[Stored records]
━━━

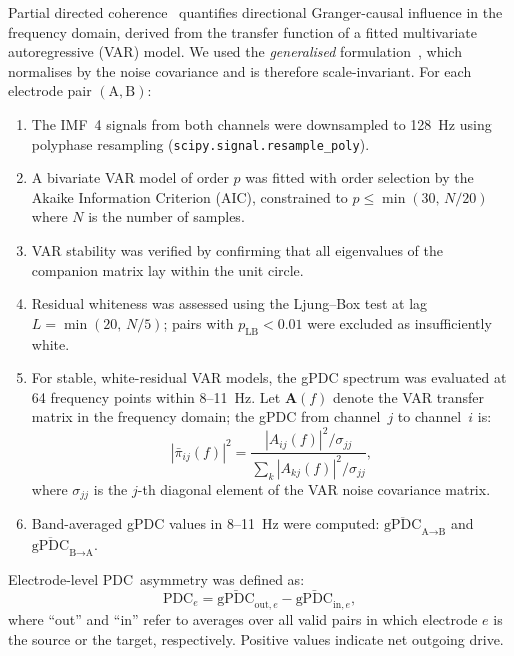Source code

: \documentclass[11pt, a4paper]{article}
\begin{document}
Partial directed coherence~\citep{baccala2001partial} quantifies
directional Granger-causal influence in the frequency domain, derived from
the transfer function of a fitted multivariate autoregressive (VAR) model.
We used the \textit{generalised} formulation~\citep{baccala2007generalized},
which normalises by the noise covariance and is therefore scale-invariant.
For each electrode pair $(\text{A}, \text{B})$:

\begin{enumerate}
  \item The IMF~4 signals from both channels were downsampled to 128~Hz
        using polyphase resampling (\texttt{scipy.signal.resample\_poly}).
  \item A bivariate VAR model of order $p$ was fitted with order selection
        by the Akaike Information Criterion (AIC), constrained to
        $p \leq \min(30,\, N/20)$ where $N$ is the number of samples.
  \item VAR stability was verified by confirming that all eigenvalues of
        the companion matrix lay within the unit circle.
  \item Residual whiteness was assessed using the Ljung--Box test at lag
        $L = \min(20,\, N/5)$; pairs with $p_{\text{LB}} < 0.01$ were
        excluded as insufficiently white.
  \item For stable, white-residual VAR models, the gPDC spectrum was
        evaluated at 64 frequency points within 8--11~Hz. Let $\mathbf{A}(f)$
        denote the VAR transfer matrix in the frequency domain; the gPDC
        from channel~$j$ to channel~$i$ is:
        \begin{equation}
          |\bar{\pi}_{ij}(f)|^2 =
          \frac{|A_{ij}(f)|^2 / \sigma_{jj}}
               {\sum_k |A_{kj}(f)|^2 / \sigma_{jj}},
          \label{eq:gpdc}
        \end{equation}
        where $\sigma_{jj}$ is the $j$-th diagonal element of the VAR
        noise covariance matrix.
  \item Band-averaged gPDC values in 8--11~Hz were computed:
        $\overline{\text{gPDC}}_{\text{A}\to\text{B}}$ and
        $\overline{\text{gPDC}}_{\text{B}\to\text{A}}$.
\end{enumerate}

Electrode-level PDC~asymmetry was defined as:
%
\begin{equation}
  \text{PDC}_e = \bar{\text{gPDC}}_{\text{out},e} - \bar{\text{gPDC}}_{\text{in},e},
  \label{eq:pdc_asym}
\end{equation}
%
where ``out'' and ``in'' refer to averages over all valid pairs in which
electrode $e$ is the source or the target, respectively. Positive values
indicate net outgoing drive.
\end{document}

━━━

■ What to work on
Go line by line through the records and copy those that contain the word "frequency".

■ Written response
directional Granger-causal influence in the frequency domain, derived from
        evaluated at 64 frequency points within 8--11~Hz. Let $\mathbf{A}(f)$
        denote the VAR transfer matrix in the frequency domain; the gPDC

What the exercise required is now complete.